→ **Task prompt**
Your reply should hold every record exactly as given, with no pictures in it.

→ **Supplied entries**
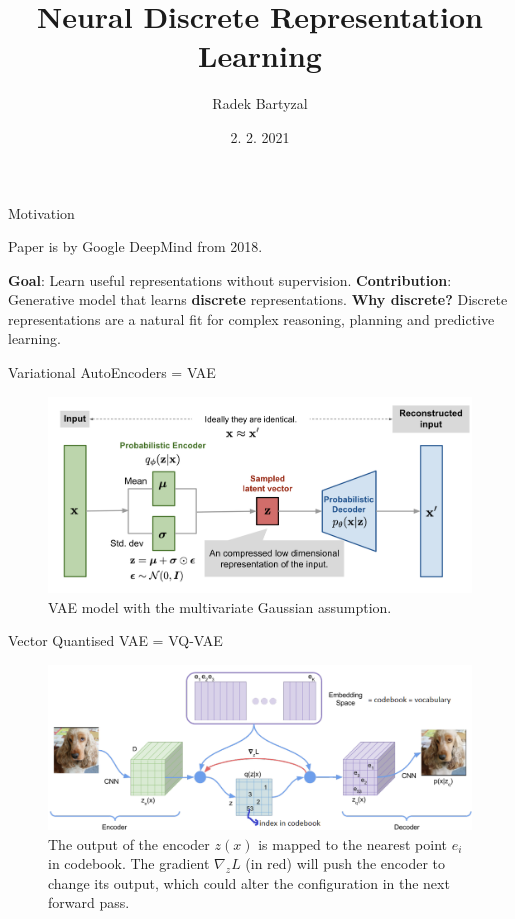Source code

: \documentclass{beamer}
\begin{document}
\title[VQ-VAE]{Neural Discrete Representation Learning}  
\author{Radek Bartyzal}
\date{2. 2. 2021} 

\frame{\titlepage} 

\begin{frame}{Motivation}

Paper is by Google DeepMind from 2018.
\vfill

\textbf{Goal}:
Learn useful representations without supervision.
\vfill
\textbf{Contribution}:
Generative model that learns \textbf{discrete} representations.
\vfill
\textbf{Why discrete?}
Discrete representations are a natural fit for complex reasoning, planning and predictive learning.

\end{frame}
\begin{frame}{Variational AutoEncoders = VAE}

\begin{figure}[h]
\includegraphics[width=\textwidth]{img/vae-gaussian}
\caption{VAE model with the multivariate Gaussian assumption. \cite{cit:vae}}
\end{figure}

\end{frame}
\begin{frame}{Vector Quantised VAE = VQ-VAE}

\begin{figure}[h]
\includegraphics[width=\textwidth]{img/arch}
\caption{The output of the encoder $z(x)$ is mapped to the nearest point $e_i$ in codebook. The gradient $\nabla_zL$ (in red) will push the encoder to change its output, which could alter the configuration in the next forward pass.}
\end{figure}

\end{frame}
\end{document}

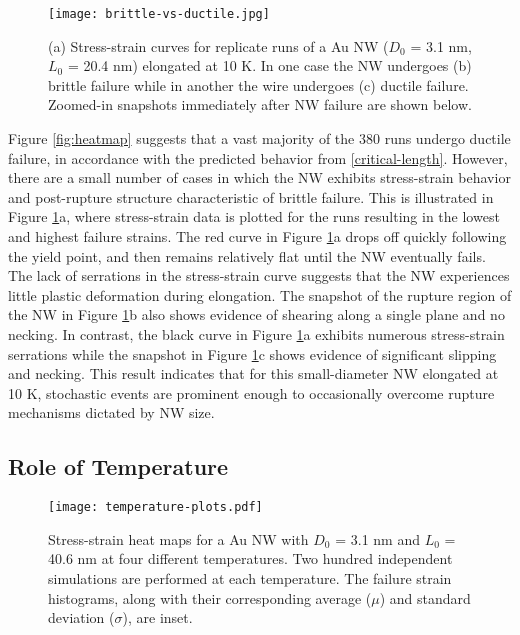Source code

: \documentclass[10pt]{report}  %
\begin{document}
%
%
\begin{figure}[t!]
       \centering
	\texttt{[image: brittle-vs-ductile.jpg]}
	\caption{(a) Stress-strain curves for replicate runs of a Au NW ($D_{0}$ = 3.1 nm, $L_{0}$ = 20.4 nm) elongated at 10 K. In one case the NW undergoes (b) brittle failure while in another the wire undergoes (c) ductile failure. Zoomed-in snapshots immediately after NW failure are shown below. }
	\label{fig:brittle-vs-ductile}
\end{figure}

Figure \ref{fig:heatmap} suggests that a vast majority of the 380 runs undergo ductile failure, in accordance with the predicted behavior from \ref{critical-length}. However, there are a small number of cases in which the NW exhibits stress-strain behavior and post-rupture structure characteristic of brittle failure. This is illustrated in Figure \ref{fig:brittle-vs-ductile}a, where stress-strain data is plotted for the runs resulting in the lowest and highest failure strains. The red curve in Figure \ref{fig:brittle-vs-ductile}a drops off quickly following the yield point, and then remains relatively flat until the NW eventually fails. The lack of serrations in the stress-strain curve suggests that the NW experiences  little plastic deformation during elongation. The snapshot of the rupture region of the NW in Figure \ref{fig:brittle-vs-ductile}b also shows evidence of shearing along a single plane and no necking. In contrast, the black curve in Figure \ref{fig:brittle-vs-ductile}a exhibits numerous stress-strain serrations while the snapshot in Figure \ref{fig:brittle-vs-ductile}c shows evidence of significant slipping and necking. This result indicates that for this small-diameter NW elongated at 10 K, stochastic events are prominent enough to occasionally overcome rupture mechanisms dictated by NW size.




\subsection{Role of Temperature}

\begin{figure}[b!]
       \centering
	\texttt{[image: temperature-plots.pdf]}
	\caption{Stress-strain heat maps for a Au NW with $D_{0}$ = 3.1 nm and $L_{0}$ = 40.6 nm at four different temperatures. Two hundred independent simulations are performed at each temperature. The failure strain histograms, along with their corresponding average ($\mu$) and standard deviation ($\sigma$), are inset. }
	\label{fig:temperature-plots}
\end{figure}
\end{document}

→ **Response**
Source code

: \documentclass{beamer}
\begin{document}
\title[VQ-VAE]{Neural Discrete Representation Learning}  
\author{Radek Bartyzal}
\date{2. 2. 2021} 

\frame{\titlepage} 

\begin{frame}{Motivation}

Paper is by Google DeepMind from 2018.
\vfill

\textbf{Goal}:
Learn useful representations without supervision.
\vfill
\textbf{Contribution}:
Generative model that learns \textbf{discrete} representations.
\vfill
\textbf{Why discrete?}
Discrete representations are a natural fit for complex reasoning, planning and predictive learning.

\end{frame}
\begin{frame}{Variational AutoEncoders = VAE}

\begin{figure}[h]
\includegraphics[width=\textwidth]{img/vae-gaussian}
\caption{VAE model with the multivariate Gaussian assumption. \cite{cit:vae}}
\end{figure}

\end{frame}
\begin{frame}{Vector Quantised VAE = VQ-VAE}

\begin{figure}[h]
\includegraphics[width=\textwidth]{img/arch}
\caption{The output of the encoder $z(x)$ is mapped to the nearest point $e_i$ in codebook. The gradient $\nabla_zL$ (in red) will push the encoder to change its output, which could alter the configuration in the next forward pass.}
\end{figure}

\end{frame}
\end{document}

Source code

: \documentclass[10pt]{report}  %
\begin{document}
%
%
\begin{figure}[t!]
       \centering
	\texttt{[image: brittle-vs-ductile.jpg]}
	\caption{(a) Stress-strain curves for replicate runs of a Au NW ($D_{0}$ = 3.1 nm, $L_{0}$ = 20.4 nm) elongated at 10 K. In one case the NW undergoes (b) brittle failure while in another the wire undergoes (c) ductile failure. Zoomed-in snapshots immediately after NW failure are shown below. }
	\label{fig:brittle-vs-ductile}
\end{figure}

Figure \ref{fig:heatmap} suggests that a vast majority of the 380 runs undergo ductile failure, in accordance with the predicted behavior from \ref{critical-length}. However, there are a small number of cases in which the NW exhibits stress-strain behavior and post-rupture structure characteristic of brittle failure. This is illustrated in Figure \ref{fig:brittle-vs-ductile}a, where stress-strain data is plotted for the runs resulting in the lowest and highest failure strains. The red curve in Figure \ref{fig:brittle-vs-ductile}a drops off quickly following the yield point, and then remains relatively flat until the NW eventually fails. The lack of serrations in the stress-strain curve suggests that the NW experiences  little plastic deformation during elongation. The snapshot of the rupture region of the NW in Figure \ref{fig:brittle-vs-ductile}b also shows evidence of shearing along a single plane and no necking. In contrast, the black curve in Figure \ref{fig:brittle-vs-ductile}a exhibits numerous stress-strain serrations while the snapshot in Figure \ref{fig:brittle-vs-ductile}c shows evidence of significant slipping and necking. This result indicates that for this small-diameter NW elongated at 10 K, stochastic events are prominent enough to occasionally overcome rupture mechanisms dictated by NW size.




\subsection{Role of Temperature}

\begin{figure}[b!]
       \centering
	\texttt{[image: temperature-plots.pdf]}
	\caption{Stress-strain heat maps for a Au NW with $D_{0}$ = 3.1 nm and $L_{0}$ = 40.6 nm at four different temperatures. Two hundred independent simulations are performed at each temperature. The failure strain histograms, along with their corresponding average ($\mu$) and standard deviation ($\sigma$), are inset. }
	\label{fig:temperature-plots}
\end{figure}
\end{document}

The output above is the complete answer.